First of all, if you're serious about optimization, you have to measure the performance. Because many of the "improvements" which seem to be "improvements" may prove to bring either nothing or even worsen the performance. In many cases the compiler optimizes code better than human. So you have to do benchmarks, please see the following question on it:
How do I write a correct micro-benchmark in Java?
I'm posting two sketches of code below. These are really just sketches, to give a rough idea. I have neither tested them nor benchmarked.
One hint is that you access the map too much. You check it with map.get
and then conditionally put value with map.put
. You can use putIfAbsent
or computeIfAbsent
instead. Also the way you increment the existing value may be improved. I'd use a mutable AtomicInteger
instead of immutable Integer
in this case. So I'd suggest the following:
Map<String, AtomicInteger> map = new HashMap<>();
Consumer<String> countWords = word -> map.computeIfAbsent(word, (w) -> new AtomicInteger(0)).incrementAndGet();
try (BufferedReader fileReader = new BufferedReader(new FileReader("resources/hugeFile"))) {
String line;
while ((line = fileReader.readLine()) != null) {
splitAndConsumeWords(line, countWords);
}
} catch (FileNotFoundException e) {
e.printStackTrace();
} catch (IOException e) {
e.printStackTrace();
}
Next, you used line.toLowerCase().replaceAll("[^a-z ]", "").split("\\s+")
to convert the string to lowercase, retain only letters and spaces and split the string to words. I don't know it for sure without a benchmark, but I suspect that this is probably the most time-consuming operation in your code. And it is not a big deal to rewrite it without regular expressions. All you need is to iterate over the characters of string, convert them to lowercase, append to the current word or throw away. Here's how I'd do it.

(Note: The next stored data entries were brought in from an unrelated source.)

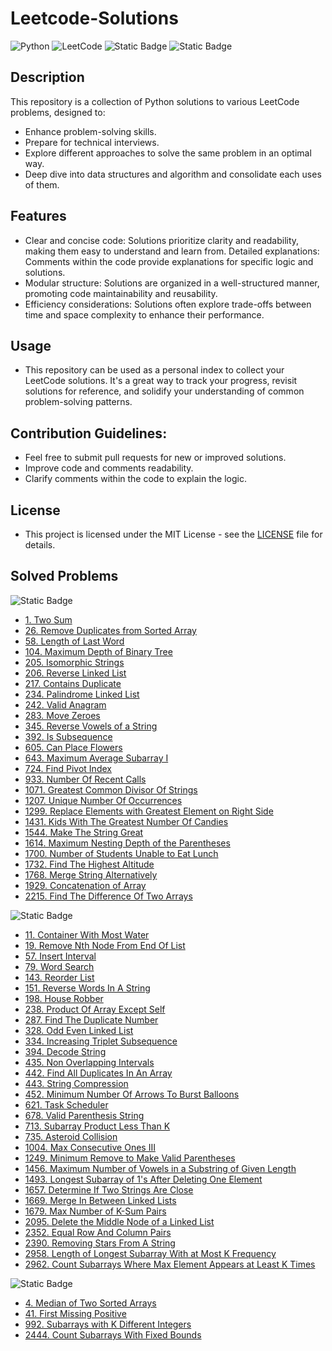 # Leetcode-Solutions

![Python](https://img.shields.io/badge/python-3670A0?style=for-the-badge&logo=python&logoColor=ffdd54)
![LeetCode](https://img.shields.io/badge/LeetCode-000000?style=for-the-badge&logo=LeetCode&logoColor=#d16c06)
![Static Badge](https://img.shields.io/badge/algorithms%20and%20data%20structures-blue?style=for-the-badge)
![Static Badge](https://img.shields.io/badge/license-MIT-green?style=for-the-badge)

## Description

This repository is a collection of Python solutions to various LeetCode problems, designed to:

- Enhance problem-solving skills.
- Prepare for technical interviews.
- Explore different approaches to solve the same problem in an optimal way.
- Deep dive into data structures and algorithm and consolidate each uses of them.

## Features

- Clear and concise code: Solutions prioritize clarity and readability, making them easy to understand and learn from.
  Detailed explanations: Comments within the code provide explanations for specific logic and solutions.
- Modular structure: Solutions are organized in a well-structured manner, promoting code maintainability and reusability.
- Efficiency considerations: Solutions often explore trade-offs between time and space complexity to enhance their performance.

## Usage

- This repository can be used as a personal index to collect your LeetCode solutions. It's a great way to track your progress, revisit solutions for reference, and solidify your understanding of common problem-solving patterns.

## Contribution Guidelines:

- Feel free to submit pull requests for new or improved solutions.
- Improve code and comments readability.
- Clarify comments within the code to explain the logic.

## License

- This project is licensed under the MIT License - see the [LICENSE](https://github.com/MarcoBasileDev/Leetcode-Solutions/blob/main/README.md) file for details.

## Solved Problems

![Static Badge](https://img.shields.io/badge/LeetCode%20Easy%20-green?style=for-the-badge)

- [1. Two Sum](https://github.com/MarcoBasileDev/LeetCode-Solutions/blob/main/Solutions/1_two_sum.py)
- [26. Remove Duplicates from Sorted Array](https://github.com/MarcoBasileDev/LeetCode-Solutions/blob/main/Solutions/26_remove_duplicates_from_sorted_array.py)
- [58. Length of Last Word](https://github.com/MarcoBasileDev/LeetCode-Solutions/blob/main/Solutions/58_length_of_last_word.py)
- [104. Maximum Depth of Binary Tree](https://github.com/MarcoBasileDev/LeetCode-Solutions/blob/main/Solutions/104_maximum_depth_of_binary_tree.py)
- [205. Isomorphic Strings](https://github.com/MarcoBasileDev/LeetCode-Solutions/blob/main/Solutions/205_isomorphic_strings.py)
- [206. Reverse Linked List](https://github.com/MarcoBasileDev/LeetCode-Solutions/blob/main/Solutions/206_reverse_linked_list.py)
- [217. Contains Duplicate](https://github.com/MarcoBasileDev/LeetCode-Solutions/blob/main/Solutions/217_contains_duplicate.py)
- [234. Palindrome Linked List](https://github.com/MarcoBasileDev/LeetCode-Solutions/blob/main/Solutions/234_palindrome_linked_list.py)
- [242. Valid Anagram](https://github.com/MarcoBasileDev/LeetCode-Solutions/blob/main/Solutions/242_valid_anagram.py)
- [283. Move Zeroes](https://github.com/MarcoBasileDev/LeetCode-Solutions/blob/main/Solutions/283_move_zeroes.py)
- [345. Reverse Vowels of a String](https://github.com/MarcoBasileDev/LeetCode-Solutions/blob/main/Solutions/345_reverse_vowels_of_a_string.py)
- [392. Is Subsequence](https://github.com/MarcoBasileDev/LeetCode-Solutions/blob/main/Solutions/392_is_subsequence.py)
- [605. Can Place Flowers](https://github.com/MarcoBasileDev/LeetCode-Solutions/blob/main/Solutions/605_can_place_flowers.py)
- [643. Maximum Average Subarray I](https://github.com/MarcoBasileDev/LeetCode-Solutions/blob/main/Solutions/643_maximum_average_subarray_I.py)
- [724. Find Pivot Index](https://github.com/MarcoBasileDev/LeetCode-Solutions/blob/main/Solutions/724_find_pivot_index.py)
- [933. Number Of Recent Calls](https://github.com/MarcoBasileDev/LeetCode-Solutions/blob/main/Solutions/933_number_of_recent_calls.py)
- [1071. Greatest Common Divisor Of Strings](https://github.com/MarcoBasileDev/LeetCode-Solutions/blob/main/Solutions/1071_greatest_common_divisor_of_strings.py)
- [1207. Unique Number Of Occurrences](https://github.com/MarcoBasileDev/LeetCode-Solutions/blob/main/Solutions/1207_unique_number_of_occurrences.py)
- [1299. Replace Elements with Greatest Element on Right Side](https://github.com/MarcoBasileDev/LeetCode-Solutions/blob/main/Solutions/1299_replace_elements_with_greatest_element_on_right_side.py)
- [1431. Kids With The Greatest Number Of Candies](https://github.com/MarcoBasileDev/LeetCode-Solutions/blob/main/Solutions/1431_kids_with_the_greatest_number_of_candies.py)
- [1544. Make The String Great](https://github.com/MarcoBasileDev/LeetCode-Solutions/blob/main/Solutions/1544_make_the_string_great.py)
- [1614. Maximum Nesting Depth of the Parentheses](https://github.com/MarcoBasileDev/LeetCode-Solutions/blob/main/Solutions/1614_maximum_nesting_depth_of_the_parentheses.py)
- [1700. Number of Students Unable to Eat Lunch](https://github.com/MarcoBasileDev/LeetCode-Solutions/blob/main/Solutions/1700_number_of_students_unable_to_eat_lunch.py)
- [1732. Find The Highest Altitude](https://github.com/MarcoBasileDev/LeetCode-Solutions/blob/main/Solutions/1732_find_the_highest_altitude.py)
- [1768. Merge String Alternatively](https://github.com/MarcoBasileDev/LeetCode-Solutions/blob/main/Solutions/1768_merge_string_alternatively.py)
- [1929. Concatenation of Array](https://github.com/MarcoBasileDev/LeetCode-Solutions/blob/main/Solutions/1929_concatenation_of_array.py)
- [2215. Find The Difference Of Two Arrays](https://github.com/MarcoBasileDev/LeetCode-Solutions/blob/main/Solutions/2215_find_the_difference_of_two_arrays.py)

![Static Badge](https://img.shields.io/badge/LeetCode%20Medium%20-yellow?style=for-the-badge)

- [11. Container With Most Water](https://github.com/MarcoBasileDev/LeetCode-Solutions/blob/main/Solutions/11_container_with_most_water.py)
- [19. Remove Nth Node From End Of List](https://github.com/MarcoBasileDev/LeetCode-Solutions/blob/main/Solutions/19_remove_nth_node_from_end_of_list.py)
- [57. Insert Interval](https://github.com/MarcoBasileDev/LeetCode-Solutions/blob/main/Solutions/57_insert_inverval.py)
- [79. Word Search](https://github.com/MarcoBasileDev/LeetCode-Solutions/blob/main/Solutions/79_word_search.py)
- [143. Reorder List](https://github.com/MarcoBasileDev/LeetCode-Solutions/blob/main/Solutions/143_reorder_list.py)
- [151. Reverse Words In A String](https://github.com/MarcoBasileDev/LeetCode-Solutions/blob/main/Solutions/151_reverse_words_in_a_string.py)
- [198. House Robber](https://github.com/MarcoBasileDev/LeetCode-Solutions/blob/main/Solutions/198_house_robber.py)
- [238. Product Of Array Except Self](https://github.com/MarcoBasileDev/LeetCode-Solutions/blob/main/Solutions/238_product_of_array_except_self.py)
- [287. Find The Duplicate Number](https://github.com/MarcoBasileDev/LeetCode-Solutions/blob/main/Solutions/287_find_the_duplicate_number.py)
- [328. Odd Even Linked List](https://github.com/MarcoBasileDev/LeetCode-Solutions/blob/main/Solutions/328_odd_even_linked_list.py)
- [334. Increasing Triplet Subsequence](https://github.com/MarcoBasileDev/LeetCode-Solutions/blob/main/Solutions/334_increasing_triplet_subsequence.py)
- [394. Decode String](https://github.com/MarcoBasileDev/LeetCode-Solutions/blob/main/Solutions/394_decode_string.py)
- [435. Non Overlapping Intervals](https://github.com/MarcoBasileDev/LeetCode-Solutions/blob/main/Solutions/435_non_overlapping_intervals.py)
- [442. Find All Duplicates In An Array](https://github.com/MarcoBasileDev/LeetCode-Solutions/blob/main/Solutions/442_find_all_duplicates_in_an_array.py)
- [443. String Compression](https://github.com/MarcoBasileDev/LeetCode-Solutions/blob/main/Solutions/443_string_compression.py)
- [452. Minimum Number Of Arrows To Burst Balloons](https://github.com/MarcoBasileDev/LeetCode-Solutions/blob/main/Solutions/452_minimum_number_of_arrows_to_burst_balloons.py)
- [621. Task Scheduler](https://github.com/MarcoBasileDev/LeetCode-Solutions/blob/main/Solutions/621_task_scheduler.py)
- [678. Valid Parenthesis String](https://github.com/MarcoBasileDev/LeetCode-Solutions/blob/main/Solutions/678_valid_parenthesis_string.py)
- [713. Subarray Product Less Than K](https://github.com/MarcoBasileDev/LeetCode-Solutions/blob/main/Solutions/713_subarray_product_less_than_k.py)
- [735. Asteroid Collision](https://github.com/MarcoBasileDev/LeetCode-Solutions/blob/main/Solutions/735_asteroid_collision.py)
- [1004. Max Consecutive Ones III](https://github.com/MarcoBasileDev/LeetCode-Solutions/blob/main/Solutions/1004_max_consecutive_ones_III.py)
- [1249. Minimum Remove to Make Valid Parentheses](https://github.com/MarcoBasileDev/LeetCode-Solutions/blob/main/Solutions/1249_minimum_remove_to_make_valid_parentheses.py)
- [1456. Maximum Number of Vowels in a Substring of Given Length](https://github.com/MarcoBasileDev/LeetCode-Solutions/blob/main/Solutions/1456_maximum_number_of_vowels_in_a_substring_of_given_length.py)
- [1493. Longest Subarray of 1's After Deleting One Element](https://github.com/MarcoBasileDev/LeetCode-Solutions/blob/main/Solutions/1493_longest_subarray_of_1s_after_deleting_one_element.py)
- [1657. Determine If Two Strings Are Close](https://github.com/MarcoBasileDev/LeetCode-Solutions/blob/main/Solutions/1657_determine_if_two_strings_are_close.py)
- [1669. Merge In Between Linked Lists](https://github.com/MarcoBasileDev/LeetCode-Solutions/blob/main/Solutions/1669_merge_in_between_linked_lists.py)
- [1679. Max Number of K-Sum Pairs](https://github.com/MarcoBasileDev/LeetCode-Solutions/blob/main/Solutions/1679_max_number_of_k_sum_pairs.py)
- [2095. Delete the Middle Node of a Linked List](https://github.com/MarcoBasileDev/LeetCode-Solutions/blob/main/Solutions/2095_delete_the_middle_node_of_a_linked_list.py)
- [2352. Equal Row And Column Pairs](https://github.com/MarcoBasileDev/LeetCode-Solutions/blob/main/Solutions/2352_equal_row_and_column_pairs.py)
- [2390. Removing Stars From A String](https://github.com/MarcoBasileDev/LeetCode-Solutions/blob/main/Solutions/2390_removing_stars_from_a_string.py)
- [2958. Length of Longest Subarray With at Most K Frequency](https://github.com/MarcoBasileDev/LeetCode-Solutions/blob/main/Solutions/2958_length_of_longest_subarray_with_at_most_k_frequency.py)
- [2962. Count Subarrays Where Max Element Appears at Least K Times](https://github.com/MarcoBasileDev/LeetCode-Solutions/blob/main/Solutions/2962_count_subarrays_where_max_element_appears_at_least_k_times.py)

![Static Badge](https://img.shields.io/badge/LeetCode%20Hard%20-red?style=for-the-badge)

- [4. Median of Two Sorted Arrays](https://github.com/MarcoBasileDev/LeetCode-Solutions/blob/main/Solutions/4_median_of_two_sorted_arrays.py)
- [41. First Missing Positive](https://github.com/MarcoBasileDev/LeetCode-Solutions/blob/main/Solutions/41_first_missing_positive.py)
- [992. Subarrays with K Different Integers](https://github.com/MarcoBasileDev/LeetCode-Solutions/blob/main/Solutions/992_subarrays_with_k_different_integers.py)
- [2444. Count Subarrays With Fixed Bounds](https://github.com/MarcoBasileDev/LeetCode-Solutions/blob/main/Solutions/2444_count_subarrays_with_fixed_bounds.py)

I'd create an array which maps every character to its replacement. Same character for a-z
or space, lowercase for A-Z
. All other characters will be mapped to 0
meaning they should be thrown away:
private static char[] ONLY_LETTERS_TO_LOWERCASE = new char[65535];
static {
ONLY_LETTERS_TO_LOWERCASE[' '] = ' ';
for (char c = 'a'; c <= 'z'; c++) {
ONLY_LETTERS_TO_LOWERCASE[c] = c;
}
for (char c = 'A'; c <= 'Z'; c++) {
ONLY_LETTERS_TO_LOWERCASE[c] = Character.toLowerCase(c);
}
}
Then you simply look up a replacement for each character and build words:
public static void splitAndConsumeWords(String line, Consumer<String> wordsConsumer) {
char[] characters = line.toCharArray();
StringBuilder sb = new StringBuilder(16);
for (int index = 0; index < characters.length; index++) {
char ch = characters[index];
char replacementCh = ONLY_LETTERS_TO_LOWERCASE[ch];
// If we encounter a space
if (replacementCh == ' ') {
// And there is a word in string builder
if (sb.length() > 0) {
// Send this word to the consumer
wordsConsumer.accept(sb.toString());
// Reset the string builder
sb.setLength(0);
}
} else if (replacementCh != 0) {
sb.append(replacementCh);
}
}
// Send the last word to the consumer
if (sb.length() > 0) {
wordsConsumer.accept(sb.toString());
}
}
An alternative to the ONLY_LETTERS_TO_LOWERCASE
mapping table would be an if
statement like:
if (ch >= 'a' && ch <= 'z' || ch == ' ') {
replacementCh = ch;
} else if (ch >= 'A' && ch <= 'Z') {
replacementCh = Character.toLowerCase(ch);
}
else {
replacementCh = 0;
}
I don't know for sure what will work better, I think lookup in an array must be faster but I'm not sure. This is why you'd ultimately need benchmarking.